_WHAT TO WORK ON_
Nothing but an exact repeat of the data, with pictures removed, belongs in the answer.

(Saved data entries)
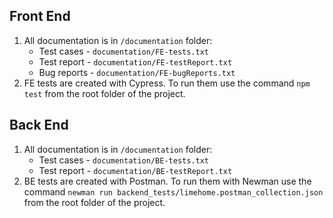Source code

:## Front End
1. All documentation is in `/documentation` folder:
   - Test cases - `documentation/FE-tests.txt`
   - Test report - `documentation/FE-testReport.txt`
   - Bug reports - `documentation/FE-bugReports.txt`
2. FE tests are created with Cypress. To run them use the command `npm test` from the root folder of the project.  

## Back End
1. All documentation is in `/documentation` folder:
   - Test cases - `documentation/BE-tests.txt`
   - Test report - `documentation/BE-testReport.txt`
2. BE tests are created with Postman. To run them with Newman use the command `newman run backend_tests/limehome.postman_collection.json` from the root folder of the project.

_COMPLETED TASK_
Source code

:## Front End
1. All documentation is in `/documentation` folder:
   - Test cases - `documentation/FE-tests.txt`
   - Test report - `documentation/FE-testReport.txt`
   - Bug reports - `documentation/FE-bugReports.txt`
2. FE tests are created with Cypress. To run them use the command `npm test` from the root folder of the project.  

## Back End
1. All documentation is in `/documentation` folder:
   - Test cases - `documentation/BE-tests.txt`
   - Test report - `documentation/BE-testReport.txt`
2. BE tests are created with Postman. To run them with Newman use the command `newman run backend_tests/limehome.postman_collection.json` from the root folder of the project.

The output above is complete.